Are the Password's Days Numbered?
Biometric authentication will do away with passwords and PINs.
Matthew Newton, PCWorld.com
For one solution to the password mess, look no further than your fingertips. Fingerprint authentication is an idea that has been around for years, but it is becoming cheaper and easier to implement fingertip scanning on PCs.
Ethentica on Tuesday introduced its Ethenticator MS 3000, a $199 PC Card-based touch verification system. Plug this card into an empty Type II slot, load up the software, and it's James Bond time. Your fingerprint can log you into Windows, open password-protected Microsoft Office documents, and access password protected Web sites.
Digital Persona is peddling a similar solution. Encouraging attendees to "give their computer the finger," the company is demonstrating the $149 U.are.U Pro, a touch verification device that connects to the USB port. Bundled software allows touch-verified log-ins, Web surfing, and screensaver deactivation.
AuthenTec the third fingerprint player at Expo, stands apart from other touch verification companies. Rather than taking an image of a finger's surface, as conventional units do, the AuthenTec technology passes a small electric current through the user's fingertip, creating a map of the tissue a few layers beneath the skin's surface. This approach allows authentication for people whose finger surfaces are damaged or otherwise unreadable--a group that comprises between ten and twenty percent of the population, according to AuthenTec's Kurt Kyvic. The company announced a licensing agreement with BioLink, which will bring AuthenTec's technology to consumers in months to come.
Beyond Your Fingertips
Your fingers aren't the only game in town when it comes to biometric authentication. Veritel introduced its VoiceCheck technology, which allows access to a secure Web site following voice verification. The technology is designed to be platform-independent; though the demonstration used a PC as the target device, Veritel's solution could also be implemented on devices like cell phones.
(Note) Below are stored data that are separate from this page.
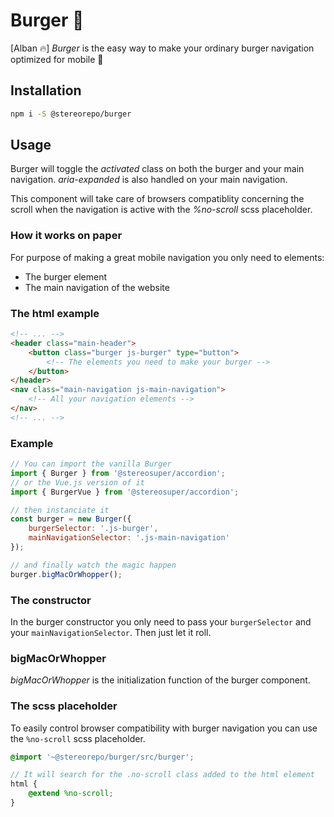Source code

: # Burger 🍔

[Alban 🔥]
_Burger_ is the easy way to make your ordinary burger navigation optimized for mobile 📱

## Installation

```sh
npm i -S @stereorepo/burger
```

## Usage

Burger will toggle the _activated_ class on both the burger and your main navigation. _aria-expanded_ is also handled on your main navigation.

This component will take care of browsers compatiblity concerning the scroll when the navigation is active with the _%no-scroll_ scss placeholder.

### How it works on paper

For purpose of making a great mobile navigation you only need to elements:

-   The burger element
-   The main navigation of the website

### The html example

```html
<!-- ... -->
<header class="main-header">
    <button class="burger js-burger" type="button">
        <!-- The elements you need to make your burger -->
    </button>
</header>
<nav class="main-navigation js-main-navigation">
    <!-- All your navigation elements -->
</nav>
<!-- ... -->
```

### Example

```js
// You can import the vanilla Burger
import { Burger } from '@stereosuper/accordion';
// or the Vue.js version of it
import { BurgerVue } from '@stereosuper/accordion';

// then instanciate it
const burger = new Burger({
    burgerSelector: '.js-burger',
    mainNavigationSelector: '.js-main-navigation'
});

// and finally watch the magic happen
burger.bigMacOrWhopper();
```

### The constructor

In the burger constructor you only need to pass your `burgerSelector` and your `mainNavigationSelector`. Then just let it roll.

### bigMacOrWhopper

_bigMacOrWhopper_ is the initialization function of the burger component.

### The scss placeholder

To easily control browser compatibility with burger navigation you can use the `%no-scroll` scss placeholder.

```scss
@import '~@stereorepo/burger/src/burger';

// It will search for the .no-scroll class added to the html element
html {
    @extend %no-scroll;
}
```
PINs are probably most widely-used on ATM machines. But in the Biometropolis, those disappear as well, with Viisage's face recognition software.
The Viisage booth has a dummy ATM. Show attendees were asked to sit down and have their picture taken. An image of their face was then fed to the FacePIN system and associated with a test ATM card. When they walked up, inserted their card, and stared at a camera for a fraction of a second, the ATM responded by stating their name.
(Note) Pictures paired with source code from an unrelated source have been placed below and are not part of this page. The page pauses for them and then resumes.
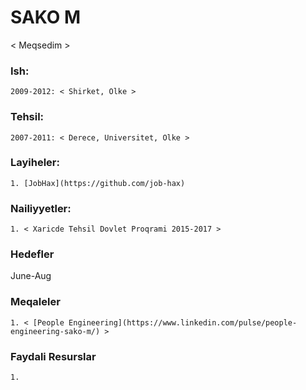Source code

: # SAKO M

< Meqsedim >

### Ish:
```
2009-2012: < Shirket, Olke >

```
### Tehsil:
```
2007-2011: < Derece, Universitet, Olke >

```
### Layiheler:
```
1. [JobHax](https://github.com/job-hax) 
```
### Nailiyyetler:
```
1. < Xaricde Tehsil Dovlet Proqrami 2015-2017 >

```

### Hedefler
June-Aug

### Meqaleler
```
1. < [People Engineering](https://www.linkedin.com/pulse/people-engineering-sako-m/) >

```
### Faydali Resurslar
```
1.
```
Implementations of this technology will hit the streets later this year, says Viisage's Michael Mazzu.
And there is one company out to extend the life of the lowly password. Net Nanny, best known for its parental control software, is demonstrating its BioPassword LogOn for Windows NT package, which increases the security of log-in passwords by noting your typing rhythm. (Again, this approach to boosting security has been around for years.)
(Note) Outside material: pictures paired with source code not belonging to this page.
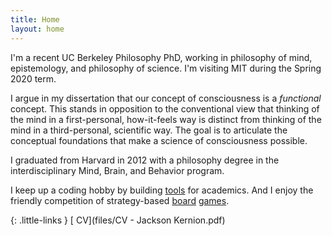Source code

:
 ```yaml
---
title: Home
layout: home
---
```


I'm a recent UC Berkeley Philosophy PhD, working in philosophy of mind, epistemology, and philosophy of science. I'm visiting MIT during the Spring 2020 term.

I argue in my dissertation that our concept of consciousness is a *functional* concept. This stands in opposition to the conventional view that thinking of the mind in a first-personal, how-it-feels way is distinct from thinking of the mind in a third-personal, scientific way. The goal is to articulate the conceptual foundations that make a science of consciousness possible.

I graduated from Harvard in 2012 with a philosophy degree in the interdisciplinary Mind, Brain, and Behavior program.

I keep up a coding hobby by building [tools](/tools) for academics. And I enjoy the friendly competition of strategy-based [board](https://boardgamegeek.com/boardgame/13/catan) [games](https://boardgamegeek.com/boardgame/68448/7-wonders).

{: .little-links }
[<i class="fa fa-file-o" aria-hidden="true"></i> CV](files/CV - Jackson Kernion.pdf)

<!-- 

Later...
- "Some things I imagine a visitor to the website might want to know about me:"
	- I grew up in Pittsburgh, PA, where I ran cross country and sang in musicals at a giant suburban public high school.
	- I went to Harvard for undergrad, where I graduated in 2012 with a philosophy degree in the interdisciplinary Mind, Brain, and Behavior program.
		- In addition to leading that program's undergrad extracurricular organization (HSMBB) ...
		- "I have a background in software engineering..."
		- Acting/ a capella
		- (Met my future wife)
	- After sophomore year, I traveled through Nepal 
- Hobbies/interests?
- "I graduated from Harvard in 2012 with MBB degree
- "I have a background in software engineering..."

-->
In a demonstration, I was asked to enter a username and password combination ten times, so the system could get a sense of how I normally enter these bits of information. After doing so, I could easily enter my user information and log in to the system, but others around me-who knew both my username and my password-could not. Net Nanny plans to announce a ship date for BioPassword once field testing is complete.